Starting at the line that holds "Este proyecto es una implementación simple" and stopping at the line that holds "### 1. Crear (Create)", restate the records below word for word, with both of those lines included.

*** Opening of Available data ***

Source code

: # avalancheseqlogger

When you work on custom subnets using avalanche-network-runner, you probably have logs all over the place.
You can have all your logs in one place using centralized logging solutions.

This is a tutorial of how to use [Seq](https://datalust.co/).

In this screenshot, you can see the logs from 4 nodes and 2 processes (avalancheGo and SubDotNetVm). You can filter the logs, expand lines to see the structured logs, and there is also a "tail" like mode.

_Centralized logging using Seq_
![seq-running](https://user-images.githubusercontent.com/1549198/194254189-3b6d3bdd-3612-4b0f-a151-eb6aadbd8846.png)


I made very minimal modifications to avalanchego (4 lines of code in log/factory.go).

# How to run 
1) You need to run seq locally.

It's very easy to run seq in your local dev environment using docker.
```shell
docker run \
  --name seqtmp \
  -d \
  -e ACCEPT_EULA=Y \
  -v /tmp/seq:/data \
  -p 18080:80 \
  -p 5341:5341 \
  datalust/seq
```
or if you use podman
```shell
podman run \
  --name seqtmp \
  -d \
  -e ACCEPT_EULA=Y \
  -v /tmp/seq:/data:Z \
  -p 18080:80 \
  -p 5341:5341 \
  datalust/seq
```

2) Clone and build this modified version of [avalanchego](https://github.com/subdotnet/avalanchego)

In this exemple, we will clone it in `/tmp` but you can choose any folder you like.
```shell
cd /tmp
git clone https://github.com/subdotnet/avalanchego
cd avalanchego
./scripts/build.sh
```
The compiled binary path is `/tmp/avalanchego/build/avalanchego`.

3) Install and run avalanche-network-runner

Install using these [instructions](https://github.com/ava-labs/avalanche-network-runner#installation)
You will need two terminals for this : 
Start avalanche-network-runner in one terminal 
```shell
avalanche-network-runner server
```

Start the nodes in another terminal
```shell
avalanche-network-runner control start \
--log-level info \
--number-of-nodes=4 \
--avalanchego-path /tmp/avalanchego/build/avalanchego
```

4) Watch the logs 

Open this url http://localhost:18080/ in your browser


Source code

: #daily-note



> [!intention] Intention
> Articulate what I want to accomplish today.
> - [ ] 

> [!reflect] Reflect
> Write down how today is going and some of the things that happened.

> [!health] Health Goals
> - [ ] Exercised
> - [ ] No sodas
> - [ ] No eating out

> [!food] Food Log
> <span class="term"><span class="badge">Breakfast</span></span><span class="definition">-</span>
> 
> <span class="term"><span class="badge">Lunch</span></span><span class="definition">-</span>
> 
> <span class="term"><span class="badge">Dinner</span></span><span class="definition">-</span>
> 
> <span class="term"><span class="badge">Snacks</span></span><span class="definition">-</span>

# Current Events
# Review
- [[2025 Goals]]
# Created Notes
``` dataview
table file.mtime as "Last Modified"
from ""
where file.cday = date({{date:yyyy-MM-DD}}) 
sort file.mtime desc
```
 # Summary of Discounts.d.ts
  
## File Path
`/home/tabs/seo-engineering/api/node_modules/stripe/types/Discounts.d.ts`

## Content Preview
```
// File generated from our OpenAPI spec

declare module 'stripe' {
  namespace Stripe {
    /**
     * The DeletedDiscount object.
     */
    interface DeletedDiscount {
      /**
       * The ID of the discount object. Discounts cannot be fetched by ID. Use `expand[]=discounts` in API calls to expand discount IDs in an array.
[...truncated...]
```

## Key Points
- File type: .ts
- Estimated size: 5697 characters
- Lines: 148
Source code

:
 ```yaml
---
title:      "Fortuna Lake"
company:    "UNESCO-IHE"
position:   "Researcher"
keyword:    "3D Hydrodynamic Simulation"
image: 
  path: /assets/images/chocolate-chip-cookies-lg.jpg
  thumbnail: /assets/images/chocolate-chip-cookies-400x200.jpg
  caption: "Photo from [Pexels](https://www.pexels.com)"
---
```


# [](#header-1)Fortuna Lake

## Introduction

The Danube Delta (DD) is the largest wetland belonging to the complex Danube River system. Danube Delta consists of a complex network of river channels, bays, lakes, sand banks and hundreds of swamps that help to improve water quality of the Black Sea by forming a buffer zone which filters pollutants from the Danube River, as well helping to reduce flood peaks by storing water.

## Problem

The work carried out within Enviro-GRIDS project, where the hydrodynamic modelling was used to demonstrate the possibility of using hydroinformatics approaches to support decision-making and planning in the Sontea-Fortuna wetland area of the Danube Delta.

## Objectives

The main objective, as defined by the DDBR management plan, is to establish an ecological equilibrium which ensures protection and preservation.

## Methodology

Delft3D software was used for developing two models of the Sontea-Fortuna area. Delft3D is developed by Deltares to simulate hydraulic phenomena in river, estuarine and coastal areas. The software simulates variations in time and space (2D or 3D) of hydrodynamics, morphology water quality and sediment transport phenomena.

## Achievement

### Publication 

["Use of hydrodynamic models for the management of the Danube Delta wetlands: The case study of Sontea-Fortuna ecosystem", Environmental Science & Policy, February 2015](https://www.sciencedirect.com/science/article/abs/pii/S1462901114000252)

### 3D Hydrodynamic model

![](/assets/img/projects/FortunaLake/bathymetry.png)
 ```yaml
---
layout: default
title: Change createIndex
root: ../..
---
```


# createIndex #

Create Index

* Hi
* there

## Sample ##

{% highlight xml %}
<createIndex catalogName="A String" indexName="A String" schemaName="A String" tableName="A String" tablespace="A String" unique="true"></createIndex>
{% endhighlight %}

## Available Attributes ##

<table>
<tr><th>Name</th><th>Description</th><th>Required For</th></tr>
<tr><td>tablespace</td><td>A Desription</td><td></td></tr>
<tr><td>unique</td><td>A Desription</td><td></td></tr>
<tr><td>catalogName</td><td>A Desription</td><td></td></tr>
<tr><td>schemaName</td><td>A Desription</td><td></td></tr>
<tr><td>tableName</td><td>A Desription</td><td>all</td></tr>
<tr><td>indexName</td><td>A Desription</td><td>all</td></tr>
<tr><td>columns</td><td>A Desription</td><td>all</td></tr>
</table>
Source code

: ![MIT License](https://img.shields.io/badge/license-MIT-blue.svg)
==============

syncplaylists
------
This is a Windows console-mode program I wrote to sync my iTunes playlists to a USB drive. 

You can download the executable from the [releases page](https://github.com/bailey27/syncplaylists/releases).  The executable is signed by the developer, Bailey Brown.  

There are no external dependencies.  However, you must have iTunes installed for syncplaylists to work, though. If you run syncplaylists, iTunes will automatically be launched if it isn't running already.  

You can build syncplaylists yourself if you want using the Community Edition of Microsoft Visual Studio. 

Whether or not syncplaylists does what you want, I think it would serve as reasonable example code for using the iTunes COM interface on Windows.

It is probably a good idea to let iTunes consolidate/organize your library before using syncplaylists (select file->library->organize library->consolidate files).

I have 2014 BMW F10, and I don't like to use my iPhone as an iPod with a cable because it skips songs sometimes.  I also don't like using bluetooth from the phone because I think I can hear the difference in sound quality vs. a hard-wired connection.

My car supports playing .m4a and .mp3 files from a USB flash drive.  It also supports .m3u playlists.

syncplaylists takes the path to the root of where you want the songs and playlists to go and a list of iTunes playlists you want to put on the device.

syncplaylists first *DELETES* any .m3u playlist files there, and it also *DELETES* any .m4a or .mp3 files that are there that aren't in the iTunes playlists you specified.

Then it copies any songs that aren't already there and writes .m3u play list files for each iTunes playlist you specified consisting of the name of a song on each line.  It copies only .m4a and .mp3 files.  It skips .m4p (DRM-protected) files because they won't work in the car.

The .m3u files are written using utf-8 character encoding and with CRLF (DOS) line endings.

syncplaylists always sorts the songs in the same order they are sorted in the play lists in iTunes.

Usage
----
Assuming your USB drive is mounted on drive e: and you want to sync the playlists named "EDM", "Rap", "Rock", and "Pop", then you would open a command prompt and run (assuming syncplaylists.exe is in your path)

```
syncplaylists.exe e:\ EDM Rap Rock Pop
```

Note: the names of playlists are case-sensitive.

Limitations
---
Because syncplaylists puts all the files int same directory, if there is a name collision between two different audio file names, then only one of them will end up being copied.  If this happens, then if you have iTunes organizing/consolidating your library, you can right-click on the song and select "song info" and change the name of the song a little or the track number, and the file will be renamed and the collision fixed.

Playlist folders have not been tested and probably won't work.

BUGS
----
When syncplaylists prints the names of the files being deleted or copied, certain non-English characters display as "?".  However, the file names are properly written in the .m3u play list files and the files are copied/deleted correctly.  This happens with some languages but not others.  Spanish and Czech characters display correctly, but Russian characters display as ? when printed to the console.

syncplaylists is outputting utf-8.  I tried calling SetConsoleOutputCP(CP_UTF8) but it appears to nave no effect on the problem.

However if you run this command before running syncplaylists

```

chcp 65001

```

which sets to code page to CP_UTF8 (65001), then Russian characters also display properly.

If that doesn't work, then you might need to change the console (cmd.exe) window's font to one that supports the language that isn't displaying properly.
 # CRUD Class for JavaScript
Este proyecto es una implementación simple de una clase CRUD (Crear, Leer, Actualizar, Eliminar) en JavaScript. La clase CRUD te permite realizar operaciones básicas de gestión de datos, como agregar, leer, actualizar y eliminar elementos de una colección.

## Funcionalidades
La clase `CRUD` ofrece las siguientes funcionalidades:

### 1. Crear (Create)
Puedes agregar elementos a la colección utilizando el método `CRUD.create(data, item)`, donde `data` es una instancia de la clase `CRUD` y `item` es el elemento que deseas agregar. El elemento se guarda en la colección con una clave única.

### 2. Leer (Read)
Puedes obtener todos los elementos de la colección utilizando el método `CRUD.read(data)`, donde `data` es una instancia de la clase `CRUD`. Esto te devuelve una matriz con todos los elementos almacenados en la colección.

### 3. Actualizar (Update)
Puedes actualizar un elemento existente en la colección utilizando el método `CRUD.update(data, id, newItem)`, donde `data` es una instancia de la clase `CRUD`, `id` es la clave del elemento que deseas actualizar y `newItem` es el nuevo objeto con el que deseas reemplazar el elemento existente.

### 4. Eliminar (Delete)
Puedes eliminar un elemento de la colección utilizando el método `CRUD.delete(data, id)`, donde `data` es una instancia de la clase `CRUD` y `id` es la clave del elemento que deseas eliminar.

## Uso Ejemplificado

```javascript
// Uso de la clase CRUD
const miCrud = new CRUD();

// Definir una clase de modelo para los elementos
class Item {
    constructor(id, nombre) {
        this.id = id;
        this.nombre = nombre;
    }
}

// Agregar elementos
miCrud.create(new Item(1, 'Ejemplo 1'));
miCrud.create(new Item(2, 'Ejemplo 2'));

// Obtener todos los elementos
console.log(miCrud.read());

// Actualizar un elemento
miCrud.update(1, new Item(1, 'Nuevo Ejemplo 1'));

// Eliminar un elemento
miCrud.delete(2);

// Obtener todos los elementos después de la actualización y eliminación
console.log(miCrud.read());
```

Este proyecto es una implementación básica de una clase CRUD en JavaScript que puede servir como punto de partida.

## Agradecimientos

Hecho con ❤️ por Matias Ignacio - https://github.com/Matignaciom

*** Close of Available data ***

Response area |
Este proyecto es una implementación simple de una clase CRUD (Crear, Leer, Actualizar, Eliminar) en JavaScript. La clase CRUD te permite realizar operaciones básicas de gestión de datos, como agregar, leer, actualizar y eliminar elementos de una colección.

## Funcionalidades
La clase `CRUD` ofrece las siguientes funcionalidades:

### 1. Crear (Create)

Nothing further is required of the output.